When MFA relaunched its workplace safety program in 2015 as “SHIELD: Safe Habits Improve Employees’ Lives Daily,” the goal of the behavior-based system was to reduce workplace accidents. The program relies on employees throughout the company being trained to talk about safety with their fellow workers. From truck drivers to office staff to personnel at feed mills and fertilizer plants, MFA employees have many conversations about safe work practices and document those discussions. In fact, some 21,700 safety conversations were logged last year.
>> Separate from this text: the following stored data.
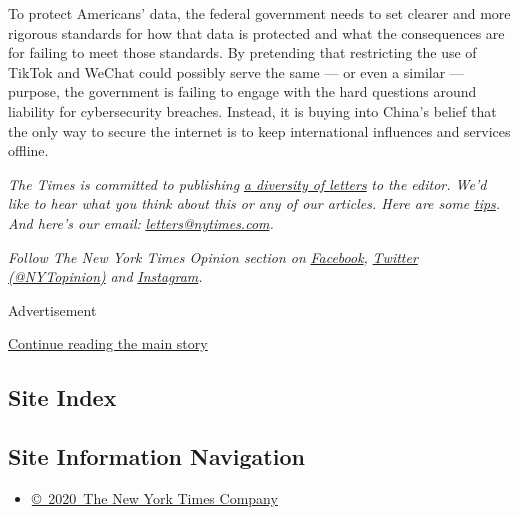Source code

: To protect Americans' data, the federal government needs to set clearer
and more rigorous standards for how that data is protected and what the
consequences are for failing to meet those standards. By pretending that
restricting the use of TikTok and WeChat could possibly serve the same
--- or even a similar --- purpose, the government is failing to engage
with the hard questions around liability for cybersecurity breaches.
Instead, it is buying into China's belief that the only way to secure
the internet is to keep international influences and services offline.

\emph{The Times is committed to publishing}
\href{https://www.nytimes.com/2019/01/31/opinion/letters/letters-to-editor-new-york-times-women.html}{\emph{a
diversity of letters}} \emph{to the editor. We'd like to hear what you
think about this or any of our articles. Here are some}
\href{https://help.nytimes.com/hc/en-us/articles/115014925288-How-to-submit-a-letter-to-the-editor}{\emph{tips}}\emph{.
And here's our email:}
\href{mailto:letters@nytimes.com}{\emph{letters@nytimes.com}}\emph{.}

\emph{Follow The New York Times Opinion section on}
\href{https://www.facebook.com/nytopinion}{\emph{Facebook}}\emph{,}
\href{http://twitter.com/NYTOpinion}{\emph{Twitter (@NYTopinion)}}
\emph{and}
\href{https://www.instagram.com/nytopinion/}{\emph{Instagram}}\emph{.}

Advertisement

\protect\hyperlink{after-bottom}{Continue reading the main story}

\hypertarget{site-index}{%
\subsection{Site Index}\label{site-index}}

\hypertarget{site-information-navigation}{%
\subsection{Site Information
Navigation}\label{site-information-navigation}}

\begin{itemize}
\tightlist
\item
  \href{https://help.nytimes.com/hc/en-us/articles/115014792127-Copyright-notice}{©~2020~The
  New York Times Company}
\end{itemize}

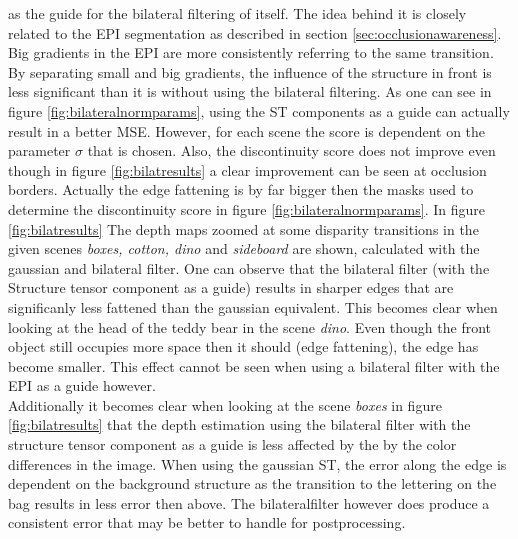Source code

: \documentclass  [
  paper    = a4,
  BCOR     = 10mm,
  twoside,
  fontsize = 12pt,
  fleqn,
  toc      = bibnumbered,
  toc      = listofnumbered,
  numbers  = noendperiod,
  headings = normal,
  listof   = leveldown,
  version  = 3.03
]                                       {scrreprt}
\begin{document}
 as the guide for the bilateral filtering of itself. The idea behind it is closely related to the EPI segmentation as described in section \ref{sec:occlusionawareness}. Big gradients in the EPI are more consistently referring to the same transition. By separating small and big gradients, the influence of the structure in front is less significant than it is without using the bilateral filtering. As one can see in figure \ref{fig:bilateralnormparams}, using the ST components as a guide can actually result in a better MSE. However, for each scene the score is dependent on the parameter $\sigma$ that is chosen. Also, the discontinuity score does not improve even though in figure \ref{fig:bilatresults} a clear improvement can be seen at occlusion borders. Actually the edge fattening is by far bigger then the masks used to determine the discontinuity score in figure \ref{fig:bilateralnormparams}. In figure \ref{fig:bilatresults} The depth maps zoomed at some disparity transitions in the given scenes \textit{boxes, cotton, dino} and \textit{sideboard} are shown, calculated with the gaussian and bilateral filter. One can observe that the bilateral filter (with the Structure tensor component as a guide) results in sharper edges that are significanly less \glqq fattened \grqq than the gaussian equivalent. This becomes clear when looking at the head of the teddy bear in the scene \textit{dino}. Even though the front object still occupies more space then it should (edge fattening), the edge has become smaller. This effect cannot be seen when using a bilateral filter with the EPI as a guide however.\\
 Additionally it becomes clear when looking at the scene \textit{boxes} in figure \ref{fig:bilatresults} that the depth estimation using the bilateral filter with the structure tensor component as a guide is less affected by the by the color differences in the image. When using the gaussian ST, the error along the edge is dependent on the background structure as the transition to the lettering on the bag results in less error then above. The bilateralfilter however does produce a consistent error that may be better to handle for postprocessing.
\end{document}
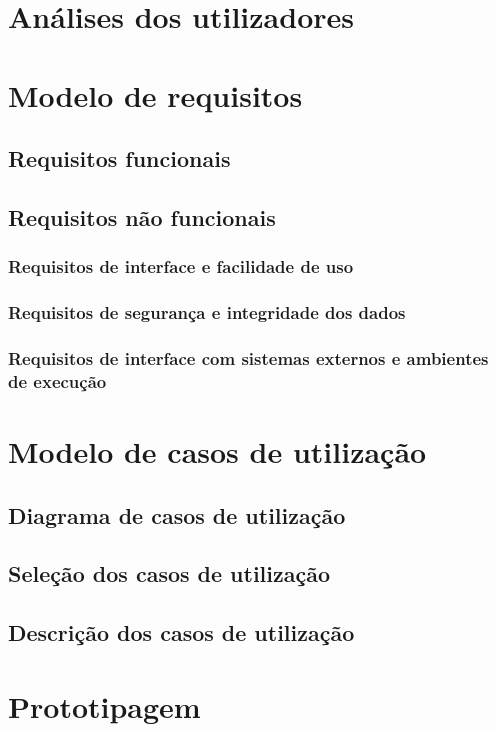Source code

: \documentclass[11pt, twoside]{report}
\begin{document}
 	

	\chapter{Análises dos utilizadores}
	
	\chapter{Modelo de requisitos}
	\section{Requisitos funcionais}
	\section{Requisitos não funcionais}
	\subsection{Requisitos de interface e facilidade de uso}
	\subsection{Requisitos de segurança e integridade dos dados}
	\subsection{Requisitos de interface com sistemas externos e ambientes de execução}
	
	\chapter{Modelo de casos de utilização}
	\section{Diagrama de casos de utilização}
	\section{Seleção dos casos de utilização}
	\section{Descrição dos casos de utilização}
	
	\chapter{Prototipagem}
	
\end{document}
The company also continues to remind employees that they have very important reasons to make safety a motivator—children and other family members. That’s why MFA holds an annual Farm Safety Poster Contest to help us picture these positive practices through the eyes of the next generation.
Again this year, we asked children and grandchildren of MFA employees and affiliates to share their ideas about safety on the job and on the farm. All MFA staff members were allowed to vote for their favorite poster in each class as well as choose “Best of Show” through the company’s intranet, myMFA. We’re proud to feature this year’s top entries here in Today’s Farmer.



Best of show

Maggie McDowell
Columbia, MO
A sixth-grader at Smithton Middle School in Columbia, Mo., Maggie is the daughter of Ryan and Carla McDowell. Ryan is manager of California Agri Services.





Grades K-1

Asher Johnson
Birch Tree, Mo

A first-grader at Mountain View Elementary School in Birch Tree, Mo., Asher is the daughter of Justin and Kay-Lee Johnson. Justin is a plant operator at MFA Agri Services in Birch Tree.



EyesOnRoadGrades 2-3

June Roark
Lamar, Mo

A home-schooled third-grader, June is the daughter of Justin and Julia Roark of Lamar, Mo. Justin is a DOT Inspector in MFA’s Safety, Environmental and Regulatory Department.



Grades 4-6

Jillian Roark
Lamar, Mo

A home-schooled fifth-grader, Jillian is the daughter of Justin and Julia Roark of Lamar, Mo. Justin is a DOT Inspector in MFA’s Safety, Environmental and Regulatory Department.